Pitch

Periodic signals are perceived as having a pitch. The physical property of fundamental frequency relates to the perceptual quantity of pitch.

This video just has a plain transcript, not time-aligned to the videoPeriodic signals have a very important perceptual property of pitch.
That means that periodic signals are perceived as having a musical note: a tone.
Here are some signals that are periodic.
They all have a repeating pattern.
And so we predict, just by looking at them, that when we listen to them, there will be a pitch to perceive.
There's the simplified glottal waveform we've seen before.
Well, not very pleasant, but it certainly has a pitch.
Here's a sine wave: that's a very pure, simple sound, again, with a very clearly perceived pitch.
Finally a short clip of a spoken vowel.
I'll play that again.
Again, a clear pitch can be perceived.
Pitch is a perceptual phenomenon.
We need to establish the relationship between the periodicity, a physical signal property of F0 (fundamental frequencyP and this perceptual property of pitch.
Let's do that by listening to some sine wave, some pure tones.
I'll play one at 220 Hz and then I'll play one at 440 Hz.
Hopefully, you have a musical enough ear to here that's an octave.
There's a clear musical relationship between the two.
The second one is perceived as having twice the pitch of the first.
So let's go up another 220 and see what happens.
No, that's definitely not in octave!
You don't need to be a musician to know that.
So let's go up again.
That sounds like it might be an octave above 440.

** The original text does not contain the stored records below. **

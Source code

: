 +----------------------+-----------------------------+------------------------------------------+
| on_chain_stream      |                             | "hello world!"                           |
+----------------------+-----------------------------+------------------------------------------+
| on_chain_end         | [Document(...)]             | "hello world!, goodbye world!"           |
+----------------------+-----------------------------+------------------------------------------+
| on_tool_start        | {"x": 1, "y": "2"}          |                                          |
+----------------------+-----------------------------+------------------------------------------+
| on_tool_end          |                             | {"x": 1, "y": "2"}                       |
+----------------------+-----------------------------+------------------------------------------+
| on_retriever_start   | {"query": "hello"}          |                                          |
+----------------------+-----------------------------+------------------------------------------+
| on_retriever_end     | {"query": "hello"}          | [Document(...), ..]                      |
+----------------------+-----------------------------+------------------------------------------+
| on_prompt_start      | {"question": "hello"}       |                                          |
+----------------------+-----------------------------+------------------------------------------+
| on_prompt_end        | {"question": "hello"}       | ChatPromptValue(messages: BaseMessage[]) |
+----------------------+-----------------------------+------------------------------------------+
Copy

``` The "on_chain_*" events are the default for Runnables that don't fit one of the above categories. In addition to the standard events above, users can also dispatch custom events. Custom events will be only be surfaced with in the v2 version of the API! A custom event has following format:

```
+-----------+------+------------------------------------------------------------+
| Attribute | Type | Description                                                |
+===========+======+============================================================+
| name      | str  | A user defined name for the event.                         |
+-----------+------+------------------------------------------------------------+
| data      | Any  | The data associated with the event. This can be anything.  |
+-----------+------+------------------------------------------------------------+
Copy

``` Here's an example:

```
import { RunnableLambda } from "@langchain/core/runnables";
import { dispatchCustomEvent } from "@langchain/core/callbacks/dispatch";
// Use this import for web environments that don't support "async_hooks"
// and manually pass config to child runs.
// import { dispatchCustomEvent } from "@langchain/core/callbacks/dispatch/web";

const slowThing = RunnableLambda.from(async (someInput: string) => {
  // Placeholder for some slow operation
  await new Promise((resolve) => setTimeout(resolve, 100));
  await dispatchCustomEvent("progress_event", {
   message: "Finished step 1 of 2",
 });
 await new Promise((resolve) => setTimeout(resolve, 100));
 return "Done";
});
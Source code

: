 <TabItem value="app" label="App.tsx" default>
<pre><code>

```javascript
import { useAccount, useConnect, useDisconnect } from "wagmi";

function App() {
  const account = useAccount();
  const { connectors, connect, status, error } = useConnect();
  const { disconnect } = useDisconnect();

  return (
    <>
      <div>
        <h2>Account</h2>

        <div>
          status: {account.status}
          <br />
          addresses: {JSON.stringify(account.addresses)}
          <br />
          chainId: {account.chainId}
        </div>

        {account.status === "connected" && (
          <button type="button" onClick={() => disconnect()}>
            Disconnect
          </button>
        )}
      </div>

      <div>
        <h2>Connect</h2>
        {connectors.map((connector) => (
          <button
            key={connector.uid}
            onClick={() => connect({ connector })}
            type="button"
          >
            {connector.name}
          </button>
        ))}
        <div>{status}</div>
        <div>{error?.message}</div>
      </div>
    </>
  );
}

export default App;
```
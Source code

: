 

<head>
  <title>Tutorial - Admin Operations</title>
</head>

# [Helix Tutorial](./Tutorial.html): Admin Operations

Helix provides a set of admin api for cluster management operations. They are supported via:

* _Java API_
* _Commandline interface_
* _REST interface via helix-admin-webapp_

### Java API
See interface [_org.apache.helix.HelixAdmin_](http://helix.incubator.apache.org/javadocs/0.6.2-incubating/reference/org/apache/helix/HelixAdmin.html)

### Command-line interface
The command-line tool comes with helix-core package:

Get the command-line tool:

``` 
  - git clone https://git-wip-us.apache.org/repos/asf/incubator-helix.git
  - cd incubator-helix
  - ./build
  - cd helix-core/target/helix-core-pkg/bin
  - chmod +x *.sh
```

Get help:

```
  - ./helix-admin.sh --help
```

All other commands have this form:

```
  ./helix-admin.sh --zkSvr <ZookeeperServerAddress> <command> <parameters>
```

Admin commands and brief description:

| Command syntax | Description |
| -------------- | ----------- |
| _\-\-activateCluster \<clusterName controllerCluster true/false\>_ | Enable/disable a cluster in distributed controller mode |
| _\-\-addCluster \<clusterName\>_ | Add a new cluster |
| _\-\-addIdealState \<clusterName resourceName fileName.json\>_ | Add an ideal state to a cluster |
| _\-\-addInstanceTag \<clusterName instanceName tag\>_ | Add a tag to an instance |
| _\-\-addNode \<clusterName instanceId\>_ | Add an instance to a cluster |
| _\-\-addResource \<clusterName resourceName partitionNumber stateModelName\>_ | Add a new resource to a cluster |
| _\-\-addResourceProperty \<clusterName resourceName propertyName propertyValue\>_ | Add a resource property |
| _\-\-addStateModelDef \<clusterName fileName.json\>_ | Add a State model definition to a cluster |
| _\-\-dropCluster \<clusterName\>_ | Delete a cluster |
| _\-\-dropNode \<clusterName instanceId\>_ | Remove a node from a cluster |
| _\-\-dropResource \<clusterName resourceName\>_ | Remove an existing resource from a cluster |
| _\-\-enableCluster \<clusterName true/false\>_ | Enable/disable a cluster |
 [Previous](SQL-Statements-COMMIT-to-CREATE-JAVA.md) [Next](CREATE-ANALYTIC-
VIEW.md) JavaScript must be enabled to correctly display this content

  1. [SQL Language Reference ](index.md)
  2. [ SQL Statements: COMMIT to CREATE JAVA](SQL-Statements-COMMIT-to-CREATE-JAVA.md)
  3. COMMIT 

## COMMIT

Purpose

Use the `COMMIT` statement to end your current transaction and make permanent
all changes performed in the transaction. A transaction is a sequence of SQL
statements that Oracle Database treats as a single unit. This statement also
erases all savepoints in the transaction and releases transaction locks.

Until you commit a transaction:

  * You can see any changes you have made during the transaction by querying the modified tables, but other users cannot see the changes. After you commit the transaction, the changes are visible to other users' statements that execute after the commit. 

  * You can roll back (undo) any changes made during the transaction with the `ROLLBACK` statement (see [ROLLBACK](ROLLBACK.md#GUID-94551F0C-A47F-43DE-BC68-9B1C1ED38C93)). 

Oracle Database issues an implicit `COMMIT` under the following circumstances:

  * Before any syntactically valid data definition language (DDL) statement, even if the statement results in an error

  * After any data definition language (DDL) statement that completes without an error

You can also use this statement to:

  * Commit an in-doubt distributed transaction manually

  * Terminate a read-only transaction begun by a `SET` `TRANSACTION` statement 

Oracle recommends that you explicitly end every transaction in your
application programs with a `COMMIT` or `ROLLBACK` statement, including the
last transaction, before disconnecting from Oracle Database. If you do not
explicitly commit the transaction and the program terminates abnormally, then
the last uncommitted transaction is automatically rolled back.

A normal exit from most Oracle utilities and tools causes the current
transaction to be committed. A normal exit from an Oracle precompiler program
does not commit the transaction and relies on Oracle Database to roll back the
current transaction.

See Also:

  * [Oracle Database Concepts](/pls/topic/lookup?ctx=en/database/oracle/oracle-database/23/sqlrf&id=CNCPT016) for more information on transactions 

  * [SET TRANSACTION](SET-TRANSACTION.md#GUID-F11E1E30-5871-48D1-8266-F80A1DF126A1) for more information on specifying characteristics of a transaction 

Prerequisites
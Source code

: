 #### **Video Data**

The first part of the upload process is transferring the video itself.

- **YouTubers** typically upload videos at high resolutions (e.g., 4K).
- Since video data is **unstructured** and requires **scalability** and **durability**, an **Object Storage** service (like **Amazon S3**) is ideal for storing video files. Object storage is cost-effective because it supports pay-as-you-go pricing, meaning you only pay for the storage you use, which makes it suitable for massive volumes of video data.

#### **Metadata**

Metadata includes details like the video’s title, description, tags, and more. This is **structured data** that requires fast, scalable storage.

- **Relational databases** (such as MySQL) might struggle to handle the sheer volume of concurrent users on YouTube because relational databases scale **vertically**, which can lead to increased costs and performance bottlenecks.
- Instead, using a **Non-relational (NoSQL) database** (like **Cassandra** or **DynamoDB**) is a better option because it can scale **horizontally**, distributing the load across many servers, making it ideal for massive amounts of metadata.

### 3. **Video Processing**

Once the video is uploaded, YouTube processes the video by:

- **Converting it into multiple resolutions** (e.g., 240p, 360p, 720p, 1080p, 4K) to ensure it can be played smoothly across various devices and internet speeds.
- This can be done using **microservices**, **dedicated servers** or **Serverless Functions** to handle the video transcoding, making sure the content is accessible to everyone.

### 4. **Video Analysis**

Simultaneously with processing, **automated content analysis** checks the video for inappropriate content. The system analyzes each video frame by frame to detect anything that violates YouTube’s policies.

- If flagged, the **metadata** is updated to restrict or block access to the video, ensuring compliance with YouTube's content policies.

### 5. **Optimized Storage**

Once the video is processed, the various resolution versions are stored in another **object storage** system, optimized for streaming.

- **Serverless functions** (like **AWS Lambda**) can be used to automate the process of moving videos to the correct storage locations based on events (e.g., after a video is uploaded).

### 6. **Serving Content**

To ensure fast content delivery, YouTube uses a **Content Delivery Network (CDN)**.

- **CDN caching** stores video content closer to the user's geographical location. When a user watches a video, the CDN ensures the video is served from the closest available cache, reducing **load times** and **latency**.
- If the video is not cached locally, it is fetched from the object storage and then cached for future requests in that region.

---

So let's listen to octaves.
We've discovered something really important: that the relationship between the physical signal property F0 and the perceptual property pitch is not linear.
To perceive the same interval change in pitch - an octave - we don't need to add a fixed amount to the frequency: we need to double the frequency.
So this relationship between F0 on pitch is actually logarithmic.
It's non-linear.
That non-linearity is one aspect of a much more general property of our auditory system as a whole.
It is, in general, non-linear.
We can probably make use of that knowledge later on.
So for speech, where the pitch is varying in interesting ways because it might be carrying part of the message, we would need to measure the local value of F0 and then plot how that changes against time.
Now, because there's a very simple relationship between F0 and pitch, you'll find the two terms actually used interchangeably in our field.
But that's not technically correct!
They are not the same thing.
F0 is a physical property: it's the rate of vibration of the vocal folds.
We could measure that if we had access to the speaker's vocal folds.
Or we could estimate it automatically from a signal.
Here's some software that will do that.
It's called Praat.
Other software can also do the same thing.
It will make that measurement of F0 for you.
In fact, Praat calls it pitch, even though it's estimating at F0!
But it's very important to remember the software does not have access to the speaker's vocal folds.
It can only estimate F0 from the speech signal, using some algorithm.
That's a non-trivial estimation, so you must always be aware that there will be errors in the output of any F0 estimation algorithm.
This is not truth: this is an estimate.
'Nothing's impossible'
The term pitch really then is about the perceptual phenomenon.
It only exists in the mind of a listener, and so to do experiments about pitch would have to involve humans listening to speech.
Experiments about F0 could be done on speech signals analytically.
So speakers can control the fundamental frequency as well as the duration and the amplitude of the speech sounds they produce.
They can use all of those acoustic properties - and others - to convey parts of the message to a listener.
We use the term 'prosody' to refer to collectively the fundamental frequency, the duration, and the amplitude of speech sounds (sometimes also voice quality).
Later, then, when we attempt to generate synthetic speech, we'll have to give it an appropriate prosody if we want it to sound natural.